Must read for church leaders

You know a book connects when you think the author is speaking about your experiences. Steinke helped explain some of the struggles I had dealt with throughout my ministry. True of all systems thinking, it is not about shame and blame, rather thinking and acting in more productive ways. I wish I had this book to read before I started in ministry. If every pastor and church board would reflect on this book, and taking it to heart, it would help them to work better instead of harder. It is an excellent book for those who have never viewed congregations from a systems perspective.

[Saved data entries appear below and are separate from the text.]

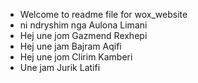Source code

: - Welcome to readme file for wox_website
- ni ndryshim nga Aulona Limani
- Hej une jom Gazmend Rexhepi
- Hej une jam Bajram Aqifi
- Hej une jom Clirim Kamberi
- Une jam Jurik Latifi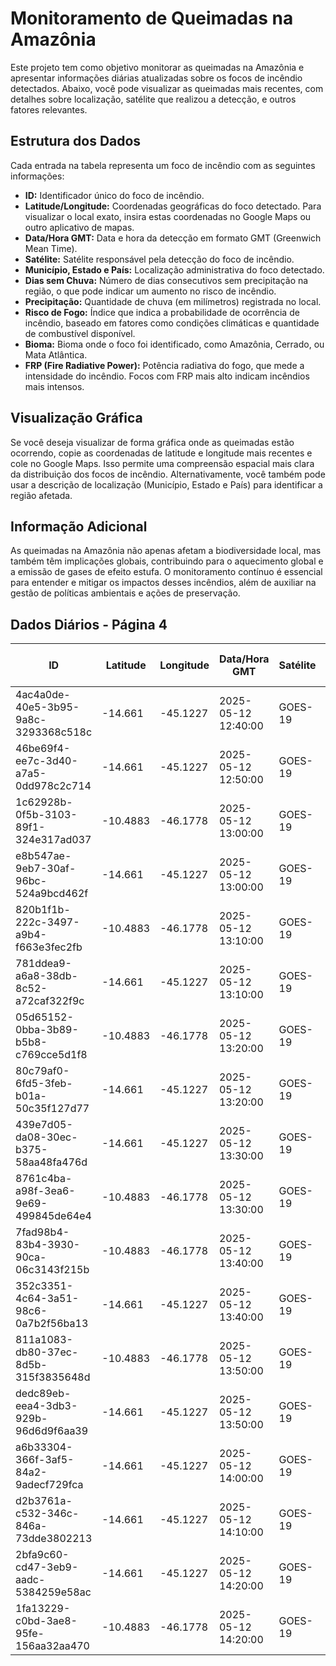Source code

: # Monitoramento de Queimadas na Amazônia

Este projeto tem como objetivo monitorar as queimadas na Amazônia e apresentar informações diárias atualizadas sobre os focos de incêndio detectados. Abaixo, você pode visualizar as queimadas mais recentes, com detalhes sobre localização, satélite que realizou a detecção, e outros fatores relevantes.

## Estrutura dos Dados

Cada entrada na tabela representa um foco de incêndio com as seguintes informações:

- **ID:** Identificador único do foco de incêndio.
- **Latitude/Longitude:** Coordenadas geográficas do foco detectado. Para visualizar o local exato, insira estas coordenadas no Google Maps ou outro aplicativo de mapas.
- **Data/Hora GMT:** Data e hora da detecção em formato GMT (Greenwich Mean Time).
- **Satélite:** Satélite responsável pela detecção do foco de incêndio.
- **Município, Estado e País:** Localização administrativa do foco detectado.
- **Dias sem Chuva:** Número de dias consecutivos sem precipitação na região, o que pode indicar um aumento no risco de incêndio.
- **Precipitação:** Quantidade de chuva (em milímetros) registrada no local.
- **Risco de Fogo:** Índice que indica a probabilidade de ocorrência de incêndio, baseado em fatores como condições climáticas e quantidade de combustível disponível.
- **Bioma:** Bioma onde o foco foi identificado, como Amazônia, Cerrado, ou Mata Atlântica.
- **FRP (Fire Radiative Power):** Potência radiativa do fogo, que mede a intensidade do incêndio. Focos com FRP mais alto indicam incêndios mais intensos.

## Visualização Gráfica

Se você deseja visualizar de forma gráfica onde as queimadas estão ocorrendo, copie as coordenadas de latitude e longitude mais recentes e cole no Google Maps. Isso permite uma compreensão espacial mais clara da distribuição dos focos de incêndio. Alternativamente, você também pode usar a descrição de localização (Município, Estado e País) para identificar a região afetada.

## Informação Adicional

As queimadas na Amazônia não apenas afetam a biodiversidade local, mas também têm implicações globais, contribuindo para o aquecimento global e a emissão de gases de efeito estufa. O monitoramento contínuo é essencial para entender e mitigar os impactos desses incêndios, além de auxiliar na gestão de políticas ambientais e ações de preservação.

## Dados Diários - Página 4

| ID | Latitude | Longitude | Data/Hora GMT | Satélite | Município | Estado | País | Município ID | Estado ID | País ID | Dias sem Chuva | Precipitação | Risco de Fogo | Bioma | FRP |
|----|----------|-----------|---------------|----------|-----------|--------|------|--------------|-----------|---------|----------------|--------------|----------------|-------|-----|
| 4ac4a0de-40e5-3b95-9a8c-3293368c518c | -14.661 | -45.1227 | 2025-05-12 12:40:00 | GOES-19 | COCOS | BAHIA | Brasil | 2908101 | 29 | 33 | nan | nan | nan | Cerrado | 141.8 |
| 46be69f4-ee7c-3d40-a7a5-0dd978c2c714 | -14.661 | -45.1227 | 2025-05-12 12:50:00 | GOES-19 | COCOS | BAHIA | Brasil | 2908101 | 29 | 33 | nan | nan | nan | Cerrado | 176.3 |
| 1c62928b-0f5b-3103-89f1-324e317ad037 | -10.4883 | -46.1778 | 2025-05-12 13:00:00 | GOES-19 | MATEIROS | TOCANTINS | Brasil | 1712702 | 17 | 33 | nan | nan | nan | Cerrado | 79.4 |
| e8b547ae-9eb7-30af-96bc-524a9bcd462f | -14.661 | -45.1227 | 2025-05-12 13:00:00 | GOES-19 | COCOS | BAHIA | Brasil | 2908101 | 29 | 33 | nan | nan | nan | Cerrado | 168.5 |
| 820b1f1b-222c-3497-a9b4-f663e3fec2fb | -10.4883 | -46.1778 | 2025-05-12 13:10:00 | GOES-19 | MATEIROS | TOCANTINS | Brasil | 1712702 | 17 | 33 | nan | nan | nan | Cerrado | 95.2 |
| 781ddea9-a6a8-38db-8c52-a72caf322f9c | -14.661 | -45.1227 | 2025-05-12 13:10:00 | GOES-19 | COCOS | BAHIA | Brasil | 2908101 | 29 | 33 | nan | nan | nan | Cerrado | 146.3 |
| 05d65152-0bba-3b89-b5b8-c769cce5d1f8 | -10.4883 | -46.1778 | 2025-05-12 13:20:00 | GOES-19 | MATEIROS | TOCANTINS | Brasil | 1712702 | 17 | 33 | nan | nan | nan | Cerrado | 103.1 |
| 80c79af0-6fd5-3feb-b01a-50c35f127d77 | -14.661 | -45.1227 | 2025-05-12 13:20:00 | GOES-19 | COCOS | BAHIA | Brasil | 2908101 | 29 | 33 | nan | nan | nan | Cerrado | 134.1 |
| 439e7d05-da08-30ec-b375-58aa48fa476d | -14.661 | -45.1227 | 2025-05-12 13:30:00 | GOES-19 | COCOS | BAHIA | Brasil | 2908101 | 29 | 33 | nan | nan | nan | Cerrado | 132.9 |
| 8761c4ba-a98f-3ea6-9e69-499845de64e4 | -10.4883 | -46.1778 | 2025-05-12 13:30:00 | GOES-19 | MATEIROS | TOCANTINS | Brasil | 1712702 | 17 | 33 | nan | nan | nan | Cerrado | 85.7 |
| 7fad98b4-83b4-3930-90ca-06c3143f215b | -10.4883 | -46.1778 | 2025-05-12 13:40:00 | GOES-19 | MATEIROS | TOCANTINS | Brasil | 1712702 | 17 | 33 | nan | nan | nan | Cerrado | 100.2 |
| 352c3351-4c64-3a51-98c6-0a7b2f56ba13 | -14.661 | -45.1227 | 2025-05-12 13:40:00 | GOES-19 | COCOS | BAHIA | Brasil | 2908101 | 29 | 33 | nan | nan | nan | Cerrado | 123.6 |
| 811a1083-db80-37ec-8d5b-315f3835648d | -10.4883 | -46.1778 | 2025-05-12 13:50:00 | GOES-19 | MATEIROS | TOCANTINS | Brasil | 1712702 | 17 | 33 | nan | nan | nan | Cerrado | 106.0 |
| dedc89eb-eea4-3db3-929b-96d6d9f6aa39 | -14.661 | -45.1227 | 2025-05-12 13:50:00 | GOES-19 | COCOS | BAHIA | Brasil | 2908101 | 29 | 33 | nan | nan | nan | Cerrado | 116.3 |
| a6b33304-366f-3af5-84a2-9adecf729fca | -14.661 | -45.1227 | 2025-05-12 14:00:00 | GOES-19 | COCOS | BAHIA | Brasil | 2908101 | 29 | 33 | nan | nan | nan | Cerrado | 107.9 |
| d2b3761a-c532-346c-846a-73dde3802213 | -14.661 | -45.1227 | 2025-05-12 14:10:00 | GOES-19 | COCOS | BAHIA | Brasil | 2908101 | 29 | 33 | nan | nan | nan | Cerrado | 103.7 |
| 2bfa9c60-cd47-3eb9-aadc-5384259e58ac | -14.661 | -45.1227 | 2025-05-12 14:20:00 | GOES-19 | COCOS | BAHIA | Brasil | 2908101 | 29 | 33 | nan | nan | nan | Cerrado | 105.6 |
| 1fa13229-c0bd-3ae8-95fe-156aa32aa470 | -10.4883 | -46.1778 | 2025-05-12 14:20:00 | GOES-19 | MATEIROS | TOCANTINS | Brasil | 1712702 | 17 | 33 | nan | nan | nan | Cerrado | 101.5 |


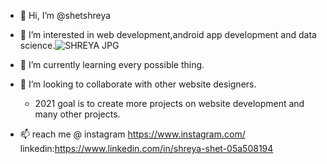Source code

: - 👋 Hi, I’m @shetshreya
- 👀 I’m interested in web development,android app development and data science.![SHREYA JPG](https://user-images.githubusercontent.com/74507194/128315879-93378b86-14ee-4c10-9d3d-625c822d8a6f.jpg)

- 🌱 I’m currently learning every possible thing.
- 💞️ I’m looking to collaborate with other website designers.
   -  2021 goal is to create more projects on website development and many other projects.
- 📫 reach me @ instagram https://www.instagram.com/
      linkedin:https://www.linkedin.com/in/shreya-shet-05a508194

<!---
shetshreya01/shetshreya01 is a ✨ special ✨ repository because its `README.md` (this file) appears on your GitHub profile.
You can click the Preview link to take a look at your changes.
--->
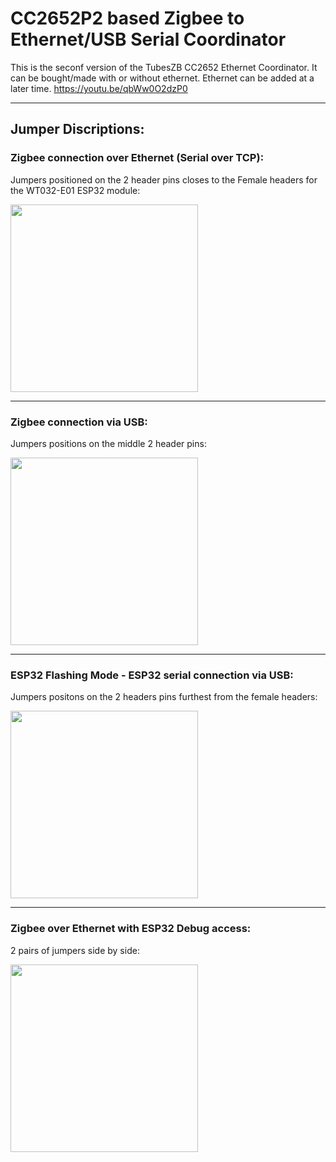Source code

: # CC2652P2 based Zigbee to Ethernet/USB Serial Coordinator

This is the seconf version of the TubesZB CC2652 Ethernet Coordinator. It can be bought/made with or without ethernet. Ethernet can be added at a later time. https://youtu.be/qbWw0O2dzP0

***

## Jumper Discriptions:

### Zigbee connection over Ethernet (Serial over TCP):

Jumpers positioned on the 2 header pins closes to the Female headers for the WT032-E01 ESP32 module:

<img src="https://raw.githubusercontent.com/tube0013/tube_gateways/main/V2_tube_zb_gw_cc2652p2/V2_ZB_2_ETH.JPG" width="300">

---

### Zigbee connection via USB:

Jumpers positions on the middle 2 header pins:

<img src="https://raw.githubusercontent.com/tube0013/tube_gateways/main/V2_tube_zb_gw_cc2652p2/V2_ZB_2_USB.JPG" width="300">

---

### ESP32 Flashing Mode - ESP32 serial connection via USB:

Jumpers positons on the 2 headers pins furthest from the female headers:

<img src="https://raw.githubusercontent.com/tube0013/tube_gateways/main/V2_tube_zb_gw_cc2652p2/V2_ESP32_2_USB.JPG" width="300">

---

### Zigbee over Ethernet with ESP32 Debug access:

2 pairs of jumpers side by side:

<img src="https://raw.githubusercontent.com/tube0013/tube_gateways/main/V2_tube_zb_gw_cc2652p2/V2_ZB_2_ETH_and_ESP32_2_USB.JPG" width="300">
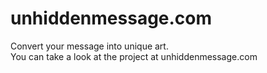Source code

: # unhiddenmessage.com
Convert your message into unique art.  
You can take a look at the project at unhiddenmessage.com
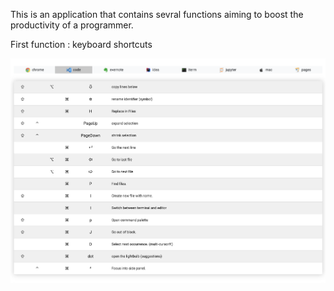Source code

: This is an application that contains sevral functions aiming to boost the productivity of a programmer.

First function : keyboard shortcuts

![Shortcuts](screenshots/shortcuts.png?raw=true "Shortcuts")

New way of looking at congregation's problems

This book was used to help my church understand some of the problems that it was experiencing, following the resignation of our minister. In a book study, we were able to reframe our perceptions with a model that we all had lifelong experience (the human body) and new insights emerged. In fact, we had the tools to work through our issues once we understood the problems and how they impacted each other. It was great.

Don't miss this

Peter Steinke offers a look at what makes for a healthy congregation from the perspective of systems theory. There are other books that, in my opinion, do a much better job articulating just what, exactly, systems theory looks like (especially Peter Senge's book The Fifth Discipline), but this is helpful in applying systems theory specifically to congregations. Steinke identifies what "health" looks like in congregations (it is not the absence of illness, but rather the way the body responds to the illness), and how to promote it. I was particularly amused by the story of "Mr. Schmidt" on page 18, and particularly helped by the discussion of the functioning of the human brain on pages 64-66. I loved this paragraph on page 70: "How many congregations believe they are in the 'we exist for ourselves' business rather than the 'we are in mission to the community, even the world' business? How many congregations confuse 'the way we have done things for decades' with the 'larger apostolic purposes'? How many congregations mistake the means for the ends?" But the heart and soul of the book is about creating a healthy congregation, understood as an emotional system. This book, along with Peter Steinke's other book How Your Church Family Works and Edwin Friedman's Generation to Generation, present basic theoretical concepts that every congregational leader ought to absorb if they truly want their congregation (and the people in it) to become healthier.

Help for Anxious Churches and Church Leaders

Steinke's Healthy Congregations begins where his first volume, "How Your Church Family Works," left off. He presents ten principles of health, how to deal with corporate anxiety, and the role of spiritually and emotionally healthy leaders in influencing the church's emotional competence. Of particular value is his discussion of Infectious Anxiety (pp. 55-67), where problems such as murmuring, gossip, secrets, accusations, and triangulation are discussed.